Lateral Resolution (X,Y) Issues:
The sidewall angles of the tip determine its ability to probe high aspect ratio features. Its radius of curvature will determine the highest lateral resolution obtainable.
Pixels are the data points of an image in the X and Y direction. The Number of Samples parameter in the Real-time menu determines this number (512, 256, or 128). Features smaller than the pixel size of the image cannot be resolved (image size [μm] / parameter setting = smallest resolution). The data displayed is an average of samplings because the feedback loop is sampling the topography many times each pixel.
Vertical Resolution (Z) Issues:
Resolution is determined by the vertical scanner movement (<1Å) rather than by the tip shape.
The number of data points in the vertical direction limits the smallest resolvable height change.
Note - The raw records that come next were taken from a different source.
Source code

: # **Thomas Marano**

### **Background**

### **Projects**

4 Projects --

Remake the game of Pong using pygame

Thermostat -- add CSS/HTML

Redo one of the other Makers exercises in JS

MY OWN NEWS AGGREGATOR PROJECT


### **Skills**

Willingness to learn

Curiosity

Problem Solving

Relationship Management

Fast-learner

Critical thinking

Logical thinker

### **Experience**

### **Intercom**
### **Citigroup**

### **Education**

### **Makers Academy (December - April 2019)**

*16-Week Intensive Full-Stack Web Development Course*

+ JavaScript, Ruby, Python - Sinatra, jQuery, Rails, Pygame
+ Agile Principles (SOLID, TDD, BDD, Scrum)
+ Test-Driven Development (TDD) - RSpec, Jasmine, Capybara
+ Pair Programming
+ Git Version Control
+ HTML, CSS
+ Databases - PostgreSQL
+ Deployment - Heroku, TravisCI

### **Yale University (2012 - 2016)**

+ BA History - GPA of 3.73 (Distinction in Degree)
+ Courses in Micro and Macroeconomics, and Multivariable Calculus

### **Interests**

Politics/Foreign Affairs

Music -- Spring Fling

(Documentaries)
This number is determined by the conversion of 65,536 data points (16 bits) over the full range of the scanner (440V). For example, if the scanner has 10 μm of total possible travel and the system is 16 bit, the resolution is 10 μm/16 bit = 10000 nm/65,536 data points.
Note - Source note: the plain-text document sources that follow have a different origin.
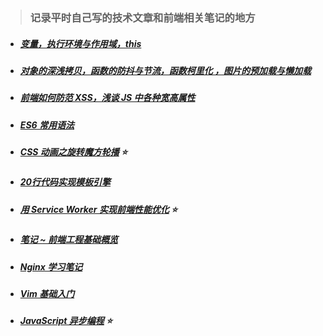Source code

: > ### 记录平时自己写的技术文章和前端相关笔记的地方

* ##### [变量，执行环境与作用域，this](./space/1.md)

* ##### [对象的深浅拷贝，函数的防抖与节流，函数柯里化 ，图片的预加载与懒加载](./space/2.md)

* ##### [前端如何防范 XSS，浅谈 JS 中各种宽高属性](./space/3.md)

* ##### [ES6 常用语法](./space/4.md)

* ##### [CSS 动画之旋转魔方轮播](./space/5.md)  :star:

* ##### [20行代码实现模板引擎](./space/6.md)

* ##### [用 Service Worker 实现前端性能优化](./space/7.md)  :star:

* ##### [笔记 ~ 前端工程基础概览](./space/8/README.md)

* ##### [Nginx 学习笔记](./space/9.md)

* ##### [Vim 基础入门](./space/10.md)

* ##### [JavaScript 异步编程](./space/11/async.md)  :star:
The combined effects of electrical, mechanical, and acoustic noise sources equal the overall system noise. Overall system noise is the primary limiting factor in the obtainable vertical resolution of the SPM. A number of steps can be taken to improve the system noise. Some common approaches include acoustic vibration isolation devises, clamping cables, or placing the system on a ground floor way from noise sources. Some less common approaches are using shorter cantilevers for higher signal to noise and lasers with low point noise.